+++ SUPPLIED MATERIAL +++
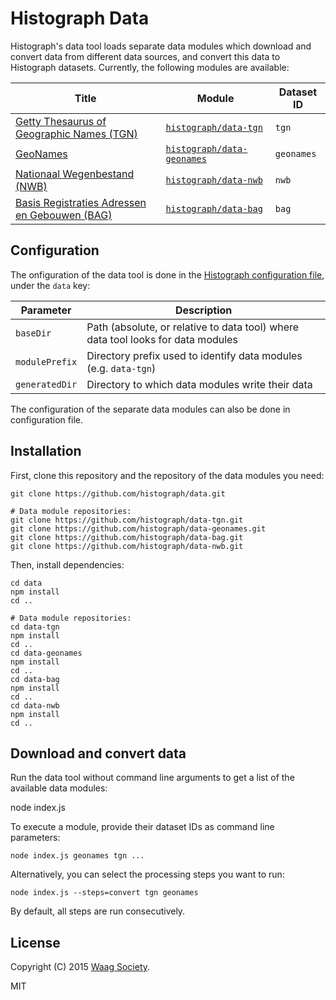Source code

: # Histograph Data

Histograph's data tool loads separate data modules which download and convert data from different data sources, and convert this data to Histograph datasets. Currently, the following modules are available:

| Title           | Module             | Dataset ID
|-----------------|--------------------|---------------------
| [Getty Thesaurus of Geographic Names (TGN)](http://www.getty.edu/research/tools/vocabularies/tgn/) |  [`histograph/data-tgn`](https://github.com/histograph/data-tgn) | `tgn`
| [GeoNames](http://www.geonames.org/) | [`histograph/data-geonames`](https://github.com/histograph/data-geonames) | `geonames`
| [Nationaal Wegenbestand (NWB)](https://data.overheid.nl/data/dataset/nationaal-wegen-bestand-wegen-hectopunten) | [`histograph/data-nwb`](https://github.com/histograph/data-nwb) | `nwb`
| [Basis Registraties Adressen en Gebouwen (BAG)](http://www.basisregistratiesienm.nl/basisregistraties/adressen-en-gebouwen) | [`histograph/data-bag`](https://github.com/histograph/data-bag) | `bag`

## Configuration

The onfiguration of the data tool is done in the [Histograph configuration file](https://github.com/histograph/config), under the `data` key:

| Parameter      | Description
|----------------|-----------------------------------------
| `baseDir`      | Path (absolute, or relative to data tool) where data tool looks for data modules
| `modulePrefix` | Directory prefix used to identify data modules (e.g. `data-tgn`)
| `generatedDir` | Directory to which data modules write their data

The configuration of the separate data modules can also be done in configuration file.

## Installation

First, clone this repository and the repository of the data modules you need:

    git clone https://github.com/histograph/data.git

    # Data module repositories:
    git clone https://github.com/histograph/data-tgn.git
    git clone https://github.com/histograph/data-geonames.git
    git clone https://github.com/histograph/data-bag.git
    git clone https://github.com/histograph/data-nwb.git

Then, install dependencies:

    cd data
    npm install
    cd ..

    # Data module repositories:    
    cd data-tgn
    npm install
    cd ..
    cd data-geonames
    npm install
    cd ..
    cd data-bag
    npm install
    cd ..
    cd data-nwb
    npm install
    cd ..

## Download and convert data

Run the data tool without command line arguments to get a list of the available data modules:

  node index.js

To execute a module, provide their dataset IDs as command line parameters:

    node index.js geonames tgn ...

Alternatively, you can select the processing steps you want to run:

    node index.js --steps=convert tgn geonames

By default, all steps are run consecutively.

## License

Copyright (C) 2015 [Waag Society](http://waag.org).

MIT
+++
+++ SUPPLIED MATERIAL +++
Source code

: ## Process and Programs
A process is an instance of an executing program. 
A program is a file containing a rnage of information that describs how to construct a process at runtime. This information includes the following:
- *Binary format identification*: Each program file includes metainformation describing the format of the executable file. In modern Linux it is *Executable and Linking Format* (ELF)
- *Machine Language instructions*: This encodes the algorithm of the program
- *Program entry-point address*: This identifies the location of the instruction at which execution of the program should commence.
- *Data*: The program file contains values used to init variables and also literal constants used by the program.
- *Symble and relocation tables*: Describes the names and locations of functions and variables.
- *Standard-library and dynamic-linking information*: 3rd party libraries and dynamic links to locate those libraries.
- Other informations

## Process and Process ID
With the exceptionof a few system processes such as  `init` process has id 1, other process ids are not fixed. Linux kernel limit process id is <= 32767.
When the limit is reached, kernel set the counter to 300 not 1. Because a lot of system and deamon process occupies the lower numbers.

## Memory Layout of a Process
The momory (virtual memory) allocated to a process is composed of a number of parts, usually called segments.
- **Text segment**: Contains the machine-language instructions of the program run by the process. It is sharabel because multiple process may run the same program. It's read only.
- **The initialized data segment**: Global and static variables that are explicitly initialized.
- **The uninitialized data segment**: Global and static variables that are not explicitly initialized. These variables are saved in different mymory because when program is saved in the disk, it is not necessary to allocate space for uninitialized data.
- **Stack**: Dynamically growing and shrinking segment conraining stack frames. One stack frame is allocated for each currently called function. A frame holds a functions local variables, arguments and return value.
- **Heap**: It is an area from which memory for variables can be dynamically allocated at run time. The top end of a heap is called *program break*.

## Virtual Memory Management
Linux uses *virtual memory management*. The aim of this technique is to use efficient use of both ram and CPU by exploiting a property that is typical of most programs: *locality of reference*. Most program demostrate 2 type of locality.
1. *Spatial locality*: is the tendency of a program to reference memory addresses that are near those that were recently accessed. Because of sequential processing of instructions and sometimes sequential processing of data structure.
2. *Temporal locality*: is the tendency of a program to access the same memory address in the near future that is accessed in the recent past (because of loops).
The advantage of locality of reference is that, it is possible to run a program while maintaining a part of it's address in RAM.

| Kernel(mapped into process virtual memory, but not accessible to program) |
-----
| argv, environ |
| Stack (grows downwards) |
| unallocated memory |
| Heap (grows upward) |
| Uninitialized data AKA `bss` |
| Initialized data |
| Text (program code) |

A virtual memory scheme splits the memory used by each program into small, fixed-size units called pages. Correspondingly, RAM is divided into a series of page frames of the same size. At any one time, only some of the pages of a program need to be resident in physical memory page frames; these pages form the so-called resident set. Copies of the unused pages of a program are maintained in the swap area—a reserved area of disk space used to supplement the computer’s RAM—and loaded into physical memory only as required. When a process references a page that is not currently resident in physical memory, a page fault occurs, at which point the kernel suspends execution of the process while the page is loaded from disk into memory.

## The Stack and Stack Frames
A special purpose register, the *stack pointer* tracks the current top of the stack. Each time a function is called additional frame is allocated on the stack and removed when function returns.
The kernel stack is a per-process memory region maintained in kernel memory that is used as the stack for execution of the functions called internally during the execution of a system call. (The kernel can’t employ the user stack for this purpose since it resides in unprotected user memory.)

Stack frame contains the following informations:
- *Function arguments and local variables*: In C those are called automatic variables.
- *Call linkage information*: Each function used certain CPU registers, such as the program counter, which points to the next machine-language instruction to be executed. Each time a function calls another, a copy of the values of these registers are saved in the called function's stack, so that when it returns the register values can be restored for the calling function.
+++
■ WHAT YOU SHOULD DO ■
Using the records above, set down exactly the lines from the one with "Linux uses *virtual" through the one with "A special purpose", inclusive, and nothing more.

■ ANSWER SECTION ■
Linux uses *virtual memory management*. The aim of this technique is to use efficient use of both ram and CPU by exploiting a property that is typical of most programs: *locality of reference*. Most program demostrate 2 type of locality.
1. *Spatial locality*: is the tendency of a program to reference memory addresses that are near those that were recently accessed. Because of sequential processing of instructions and sometimes sequential processing of data structure.
2. *Temporal locality*: is the tendency of a program to access the same memory address in the near future that is accessed in the recent past (because of loops).
The advantage of locality of reference is that, it is possible to run a program while maintaining a part of it's address in RAM.

| Kernel(mapped into process virtual memory, but not accessible to program) |
-----
| argv, environ |
| Stack (grows downwards) |
| unallocated memory |
| Heap (grows upward) |
| Uninitialized data AKA `bss` |
| Initialized data |
| Text (program code) |

A virtual memory scheme splits the memory used by each program into small, fixed-size units called pages. Correspondingly, RAM is divided into a series of page frames of the same size. At any one time, only some of the pages of a program need to be resident in physical memory page frames; these pages form the so-called resident set. Copies of the unused pages of a program are maintained in the swap area—a reserved area of disk space used to supplement the computer’s RAM—and loaded into physical memory only as required. When a process references a page that is not currently resident in physical memory, a page fault occurs, at which point the kernel suspends execution of the process while the page is loaded from disk into memory.

## The Stack and Stack Frames
A special purpose register, the *stack pointer* tracks the current top of the stack. Each time a function is called additional frame is allocated on the stack and removed when function returns.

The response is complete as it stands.